** Extracted entries follows **

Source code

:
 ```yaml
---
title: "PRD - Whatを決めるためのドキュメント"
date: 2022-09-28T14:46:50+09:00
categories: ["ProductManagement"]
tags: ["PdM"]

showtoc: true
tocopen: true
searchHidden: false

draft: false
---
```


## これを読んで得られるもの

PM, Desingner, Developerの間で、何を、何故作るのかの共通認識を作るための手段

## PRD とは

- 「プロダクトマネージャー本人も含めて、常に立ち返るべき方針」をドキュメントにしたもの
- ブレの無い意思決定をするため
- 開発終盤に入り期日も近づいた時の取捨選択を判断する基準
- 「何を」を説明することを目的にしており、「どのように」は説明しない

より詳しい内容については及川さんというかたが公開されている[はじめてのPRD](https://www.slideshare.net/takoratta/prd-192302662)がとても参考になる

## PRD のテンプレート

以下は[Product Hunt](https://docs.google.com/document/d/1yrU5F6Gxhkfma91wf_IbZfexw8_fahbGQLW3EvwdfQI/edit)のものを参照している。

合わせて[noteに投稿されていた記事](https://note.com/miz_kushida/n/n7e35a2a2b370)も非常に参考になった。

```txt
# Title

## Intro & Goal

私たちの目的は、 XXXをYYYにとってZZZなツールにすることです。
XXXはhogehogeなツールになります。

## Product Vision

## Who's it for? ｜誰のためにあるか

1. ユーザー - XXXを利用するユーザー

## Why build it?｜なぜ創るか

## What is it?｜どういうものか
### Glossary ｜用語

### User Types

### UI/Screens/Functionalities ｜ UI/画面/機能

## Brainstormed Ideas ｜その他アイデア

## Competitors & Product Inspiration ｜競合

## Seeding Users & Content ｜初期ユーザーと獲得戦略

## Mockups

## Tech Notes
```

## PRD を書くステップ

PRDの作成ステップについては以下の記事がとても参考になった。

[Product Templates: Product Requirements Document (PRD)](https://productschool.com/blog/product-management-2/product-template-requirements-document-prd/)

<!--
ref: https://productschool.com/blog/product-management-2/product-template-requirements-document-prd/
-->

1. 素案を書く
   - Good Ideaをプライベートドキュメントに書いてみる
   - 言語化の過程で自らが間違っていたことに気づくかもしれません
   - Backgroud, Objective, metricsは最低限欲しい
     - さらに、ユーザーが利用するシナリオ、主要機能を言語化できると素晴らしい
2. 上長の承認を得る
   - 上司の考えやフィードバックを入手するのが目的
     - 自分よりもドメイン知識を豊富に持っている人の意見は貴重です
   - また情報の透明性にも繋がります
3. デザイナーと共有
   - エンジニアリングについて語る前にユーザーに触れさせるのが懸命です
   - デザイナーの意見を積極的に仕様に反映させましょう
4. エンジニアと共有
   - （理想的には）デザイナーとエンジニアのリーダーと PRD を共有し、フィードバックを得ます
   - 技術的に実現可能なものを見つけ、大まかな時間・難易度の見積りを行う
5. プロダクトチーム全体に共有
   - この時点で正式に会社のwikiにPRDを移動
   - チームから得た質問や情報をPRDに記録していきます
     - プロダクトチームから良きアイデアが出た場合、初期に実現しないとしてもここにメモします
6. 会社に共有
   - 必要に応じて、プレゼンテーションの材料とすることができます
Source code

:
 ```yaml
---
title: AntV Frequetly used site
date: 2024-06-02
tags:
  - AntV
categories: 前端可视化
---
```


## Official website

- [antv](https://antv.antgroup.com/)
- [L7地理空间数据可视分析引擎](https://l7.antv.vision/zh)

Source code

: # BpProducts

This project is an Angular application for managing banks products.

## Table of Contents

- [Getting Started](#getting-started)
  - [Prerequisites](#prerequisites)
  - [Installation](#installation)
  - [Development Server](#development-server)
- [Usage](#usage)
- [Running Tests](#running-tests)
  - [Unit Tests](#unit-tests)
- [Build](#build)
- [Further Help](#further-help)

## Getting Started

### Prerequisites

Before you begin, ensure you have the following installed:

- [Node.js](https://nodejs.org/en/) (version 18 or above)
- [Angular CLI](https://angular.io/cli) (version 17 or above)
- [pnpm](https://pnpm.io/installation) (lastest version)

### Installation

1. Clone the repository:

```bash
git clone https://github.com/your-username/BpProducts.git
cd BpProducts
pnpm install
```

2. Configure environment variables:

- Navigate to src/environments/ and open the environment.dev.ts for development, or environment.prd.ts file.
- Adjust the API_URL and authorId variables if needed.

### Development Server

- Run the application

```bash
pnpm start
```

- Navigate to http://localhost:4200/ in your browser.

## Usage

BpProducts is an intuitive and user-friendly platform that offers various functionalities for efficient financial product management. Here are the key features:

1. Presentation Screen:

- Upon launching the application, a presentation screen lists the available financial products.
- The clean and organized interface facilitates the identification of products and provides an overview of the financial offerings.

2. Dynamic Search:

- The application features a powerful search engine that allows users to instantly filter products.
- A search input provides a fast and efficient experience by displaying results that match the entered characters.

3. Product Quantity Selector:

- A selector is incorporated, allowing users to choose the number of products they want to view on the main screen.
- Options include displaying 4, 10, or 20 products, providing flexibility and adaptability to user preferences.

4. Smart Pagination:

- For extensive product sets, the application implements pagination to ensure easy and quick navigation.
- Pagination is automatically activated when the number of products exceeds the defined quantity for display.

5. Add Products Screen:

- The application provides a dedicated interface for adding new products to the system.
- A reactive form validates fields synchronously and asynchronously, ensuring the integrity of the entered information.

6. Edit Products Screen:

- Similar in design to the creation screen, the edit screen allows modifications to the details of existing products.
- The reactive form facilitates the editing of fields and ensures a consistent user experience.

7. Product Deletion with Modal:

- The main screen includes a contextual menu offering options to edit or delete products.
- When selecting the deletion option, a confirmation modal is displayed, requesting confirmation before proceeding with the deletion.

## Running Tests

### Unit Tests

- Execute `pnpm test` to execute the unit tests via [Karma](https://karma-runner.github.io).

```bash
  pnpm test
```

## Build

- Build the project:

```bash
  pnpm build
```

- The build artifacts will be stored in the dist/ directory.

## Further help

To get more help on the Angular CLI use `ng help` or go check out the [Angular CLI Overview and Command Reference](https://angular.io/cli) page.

** End of Extracted entries **

- [Task objective]: Report each line in the data that holds the word "Prerequisites".

- [Answer area]:
  - [Prerequisites](#prerequisites)
### Prerequisites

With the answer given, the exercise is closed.